Rileggendo questo invito pressante di Gesù ad ogni suo autentico discepolo sono sempre fortemente colpito se non addirittura spaventato o, per lo meno, spiazzato.
Quando ci si sente spiazzati si dà credito più facilmente a risposte difensive e disarmanti, nella mal celata speranza di essere rassicurati e posti fuori gioco.
Per un «buon cristiano» è facile dirsi che l’invito di Gesù fa parte del suo radicale impegno che purtroppo poi nella vita si deve stemperare con tanti calcoli, con tante miserie e povertà e con tante nostra fragilità che rimane un invito alto e nobile ma del tutto al di sopra delle nostre misere forze.

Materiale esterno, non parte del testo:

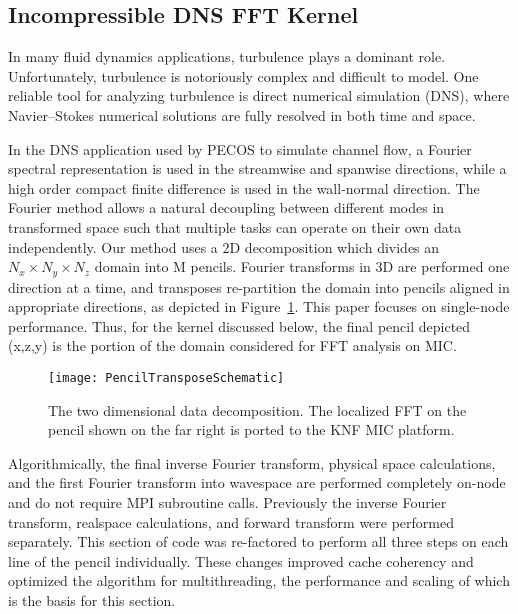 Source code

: \subsection{Incompressible DNS FFT Kernel}
\label{sec:dns}

In many fluid dynamics applications, turbulence plays a
dominant role. Unfortunately, turbulence is notoriously complex and
difficult to model.  One reliable tool for analyzing turbulence is
direct numerical simulation (DNS)\cite{jimenez:2007}, where
Navier--Stokes numerical solutions are fully resolved in both time and space. 

In the DNS application used
by PECOS to simulate channel flow, a Fourier spectral
representation is used in the streamwise and spanwise directions,
while a high order compact finite difference is used in the
wall-normal direction\cite{KMM:87,Lele:92}.
The Fourier method allows a natural decoupling between different modes
in transformed space such that multiple tasks can operate on their own data
independently. Our method uses a 2D decomposition which divides an $N_x
\times N_y \times N_z$ domain into M pencils. Fourier transforms in 3D
are performed one direction at a time, and transposes 
re-partition the domain into pencils aligned in appropriate
directions,
as depicted in Figure~\ref{fig:pencil2}. This
paper focuses on single-node performance.  Thus,
for the kernel discussed below, the final pencil depicted (x,z,y) is
the portion of the domain considered for FFT analysis on MIC.

\begin{figure}[htb]
 \begin{center}
  \texttt{[image: PencilTransposeSchematic]}
  \caption{The two dimensional data decomposition. The localized FFT
    on the pencil shown on the far right is ported to the KNF MIC platform.}
    \label{fig:pencil2}
 \end{center}
\end{figure}

Algorithmically, the final inverse Fourier transform, physical space
calculations, and the first Fourier transform into wavespace are
performed completely on-node and do not require MPI subroutine calls. 
Previously the inverse Fourier transform, realspace calculations,
and forward transform were performed separately. This section of code
was re-factored to perform all three steps on each line of the pencil
individually. These changes improved cache coherency and optimized the
algorithm for multithreading, the performance and scaling of which is
the basis for this section.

Di fronte a qualche, non certo ingiustificato, scrupolo di inettitudine e di disimpegno che non possiamo non scorgere in noi stessi, ancora una volta con una falsa disinvoltura, ci viene spontaneo far intendere che il tutto vuol dire che dobbiamo sopportare pazientemente i guai che ci cadono addosso, almeno senza ribellarci o imprecare … pertanto: pazienza, come lo struzzo, in attesa che la tempesta passi e che venga qualche giornata di sole e di gioia anche per noi ….

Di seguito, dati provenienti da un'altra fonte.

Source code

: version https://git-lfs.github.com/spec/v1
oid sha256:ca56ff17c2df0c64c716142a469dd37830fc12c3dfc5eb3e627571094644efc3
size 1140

Del resto sofferenze e dolori ti capitano addosso senza preavviso e come le ciliegie, una tira l’altra in una catena, a volte, veramente snervante e distruttrice … più o meno capita a tutti, prima o poi … l’invito è a fare buon viso a cattivo gioco, per non soccombere rovinosamente. Una lezione di stoicismo forzato e ineludibile!
Ma non è così.
Lo sento profondamente e ancor più mi brucia constatando ogni giorno che facciamo fatica a crederci non solo con l’intelligenza ma «con il cuore, e a confessarlo con le opere».
La realtà dell’invito autorevole e non negoziabile di Cristo è così meravigliosa e sconvolgente da rivoluzionare la nostra vita: ci rivela il volto di un Dio che ci prende sul serio, con una stima e una fiducia, immeritata, ma pressante ed inimmaginabile.

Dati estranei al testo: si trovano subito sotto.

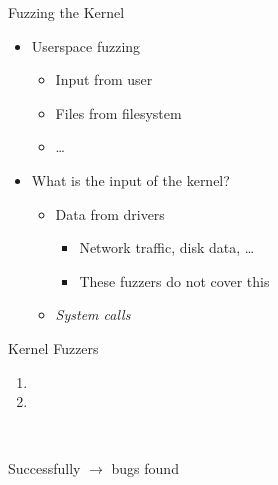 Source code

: \begin{frame}{Fuzzing the Kernel}

  \begin{itemize}
    \item Userspace fuzzing
    \begin{itemize}
      \item Input from user
      \item Files from filesystem
      \item \dots
    \end{itemize}

    \pause

    \item What is the input of the kernel?

    \pause

    \begin{itemize}
      \item Data from drivers
      \begin{itemize}
	\item Network traffic, disk data, \dots

	\pause

	\item These fuzzers do not cover this
      \end{itemize}

      \pause

      \item \emph{System calls}
    \end{itemize}
  \end{itemize}

\end{frame}

\begin{frame}{Kernel Fuzzers}

  \begin{enumerate}
    \item \trin
    \item \syz
  \end{enumerate}

  \pause
  \medskip

  \\[.9ex]

  \pause

  \hspace{1.8em} Successfully $\rightarrow$ bugs found

\end{frame}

Dio: un Padre fuso in comunione di Amore infinito, persona esso stessa divina, a un Figlio divino come il Padre e lo Spirito di Amore che li fa Uno, in una comunione perfetta ed eterna.
Questa eterna fusione d’amore crea, a propria immagine, una miriade di figli liberi. Ma questi figli usano il dono della libertà per rifiutare l’amore stesso che li ha generati e li mantiene in vita: un progetto di morte che sfida e vuole contrapporsi all’eterno progetto di vita e di amore della Trinità.
Dio Padre, in un disegno che supera infinitamente quello della creazione, chiede al Figlio suo amatissimo di donare se stesso (abbassò se stesso facendosi creatura Lui che è il creatore) per salvare tutti i suoi fratelli morendo su una croce (concentrato di umiliazione e sofferenza massima) per amore obbediente al Padre.
Cristo Gesù, figlio obbediente per amore sino alla morte, chiede a ciascuno di noi di collaborare alla sua obbedienza e al suo amore aggiungendo (si può aggiungere a chi è «infinito»?) le nostre croci, accettate con obbediente amore, alla sua Infinita Croce di salvezza universale.
Posso chiedere al mio lettore di fermarsi un attimo a contemplare in che abisso infinito di amore e di condivisione siamo coinvolti, noi insignificanti creature, che invece la Trinità ama in modo unico e personalissimo? Chiedo qualche attimo per lasciarsi folgorare dall’espressione di San Paolo: «Perciò sono lieto delle sofferenze che sopporto per voi e completo nella mia carne quello che manca ai patimenti di Cristo, a favore del suo corpo che è la Chiesa» (Colossesi 1,24)?